All in all, I ended up creating a very delicious carbohydrate reduced Gluten-free, Sugar-free, Low-carb, Keto Nanaimo Bars based on the original Nanaimo Bars recipes, which I highly recommend to everyone. Remember, you don’t even have to bake, mostly just chill and you will have a homemade, beautiful, delicious chocolate flavor bomb on your table. 
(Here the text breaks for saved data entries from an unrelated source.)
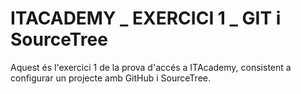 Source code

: # ITACADEMY _ EXERCICI 1 _ GIT i SourceTree
Aquest és l'exercici 1 de la prova d'accés a ITAcademy, consistent a configurar un projecte amb GitHub i SourceTree.
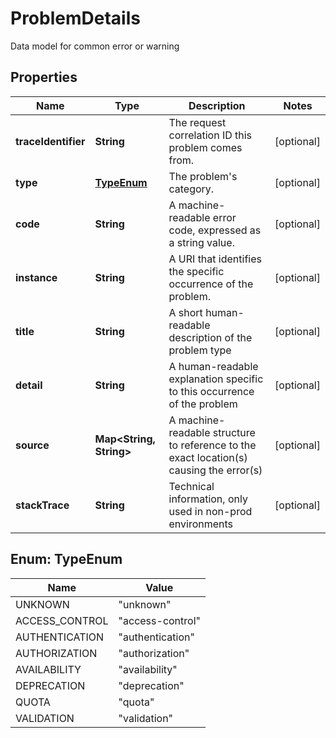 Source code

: 

# ProblemDetails

Data model for common error or warning

## Properties

Name | Type | Description | Notes
------------ | ------------- | ------------- | -------------
**traceIdentifier** | **String** | The request correlation ID this problem comes from. |  [optional]
**type** | [**TypeEnum**](#TypeEnum) | The problem&#39;s category. |  [optional]
**code** | **String** | A machine-readable  error code, expressed as a string value. |  [optional]
**instance** | **String** | A URI that identifies the specific occurrence of the problem. |  [optional]
**title** | **String** | A short human-readable description of the problem type |  [optional]
**detail** | **String** | A human-readable explanation specific to this occurrence of the problem |  [optional]
**source** | **Map&lt;String, String&gt;** | A machine-readable structure to reference to the exact location(s) causing the error(s) |  [optional]
**stackTrace** | **String** | Technical information, only used in non-prod environments |  [optional]



## Enum: TypeEnum

Name | Value
---- | -----
UNKNOWN | &quot;unknown&quot;
ACCESS_CONTROL | &quot;access-control&quot;
AUTHENTICATION | &quot;authentication&quot;
AUTHORIZATION | &quot;authorization&quot;
AVAILABILITY | &quot;availability&quot;
DEPRECATION | &quot;deprecation&quot;
QUOTA | &quot;quota&quot;
VALIDATION | &quot;validation&quot;



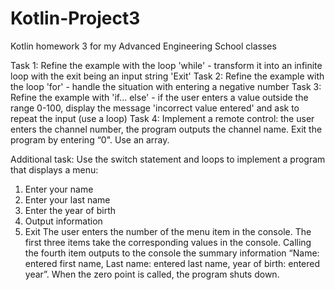 # Kotlin-Project3
Kotlin homework 3 for my Advanced Engineering School classes

Task 1: Refine the example with the loop 'while' - transform it into an infinite loop with the exit being an input string 'Exit'
Task 2: Refine the example with the loop 'for' - handle the situation with entering a negative number
Task 3: Refine the example with 'if… else' - if the user enters a value outside the range 0-100, display the message 'incorrect value entered' 
and ask to repeat the input (use a loop)
Task 4: Implement a remote control: the user enters the channel number, the program outputs the channel name. Exit the program by entering “0". Use an array.

Additional task:
Use the switch statement and loops to implement a program that displays a menu:
1. Enter your name
2. Enter your last name
3. Enter the year of birth
4. Output information
0. Exit
The user enters the number of the menu item in the console.
The first three items take the corresponding values in the console. Calling the fourth item outputs to the console the summary information 
“Name: entered first name, Last name: entered last name, year of birth: entered year”.
When the zero point is called, the program shuts down.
I still have this Gluten-free, Sugar-free, Low-carb, Keto Nanaimo Bar in my fridge, but a recipe for a fruity version has already been born in my head. I’ll be making this soon, but in the meantime, I wish you a lot of success with this recipe, make it as soon as possible, and then please write to me your own experiences about this great Canadian cake. 

Ingredients

The Bottom Layer

The Middle Layer

The Top Layer

Nutrition

1 slice of cake

  • Daily Value*
  • Calories: 307
    15 %
  • Fat: 29.9 g
    18 %
  • Total Carbs: 5.8 g
    8.9 %
  • Sugar: 2.4 g
    5.9 %
  • Fiber: 2.2 g
    8.8 %
  • Net Carbs: 3.4 g
    8.4 %
  • Protein: 4.2 g
    5.6 %
  • Potassium: 955 mg
    27.3 %
  • Sodium: 144 mg
    6.3 %

    Directions

    These Gluten-free, Sugar-free, Low-carb, Keto Nanaimo Bars are a classic Canadian treat. Delicious, three layers, no-bake and super easy to make!

    Step 1

    Prepare the ingredients and line the 23x23 cm / 9x9 inches baking tray with aluminum foil. This will make it easy to remove the finished cake from the baking tray.

    Step 2

    Put the biscuit or biscuit crumbs, chopped walnuts, and unsweetened coconut shavings in a deep bowl. Mix.

    Step 3

    Melt the butter on the stove at medium temperature, add the cocoa powder.

    Step 4

    Add the sweetener and lower the stove temperature.

    Step 5

    Add the lightly beaten eggs, stirring constantly.

    Step 6

    Stir at low temperature until denser.

    Step 7

    Add the cocoa mixture to the biscuit crumb-coconut-walnut mixture.

    Step 8

    Mix well to make the biscuits absorb the cocoa.

    Step 9

    Pour the crumbly mixture into a baking sheet lined with aluminum foil and spread and compact with a spoon.

    Step 10

    Put it in the fridge until you make the cream.

    Step 11

    Soak 5-10 g of gelatin in 5 tablespoons of light cream (taken from 200 ml of light cream) with constant stirring. (5 grams of gelatin will give you a thinner cream, 10 gs thicker)

    Step 12

    Start heating the remaining light cream, add the vanilla, and then, stirring constantly, add the yolks of the two eggs.

    Step 13

    Stir on medium heat for a few minutes then cool completely. Note: Because of the gelatin, the milk will not thicken as if xanthan gum or corn starch had been added. Gelatin will thicken the milk only after cooling.

    Step 14

    Stir the room temperature butter into the foam with the powdered sweetener.

    Step 15

    Stir in the fully cooled jelly butter by spoonful with the butter previously frothed with sweetener, then put in the refrigerator for 10-15 minutes.

    Step 16

    The jelly buttercream will solidify completely in the fridge so if you press your finger in it, it will leave a mark on it (because I ended up putting in all 10 g of gelatin)

    Step 17

    You can add whipped cream to the jelly butter, which is obtained from 100-300 ml of cream, and then mix into the "pudding" gradually by spoonful.  When you feel the texture of the cream is fluffy enough, stop adding more foam.

    Step 18

    Smooth the "pudding" cream on the cake base evenly and then put in the fridge.

    Step 19

    Melt the dark chocolate with the butter in the microwave for 2x25-30 seconds, stir until smooth, then pour on top of the cream and smooth out thinly and evenly (the full amount of chocolate may not be necessary).

    Step 20

    Put back in the fridge for 10-15 minutes.

    Step 21

    When the chocolate has frozen on top of the cake, remove it from the baking sheet (using aluminum foil), and slice.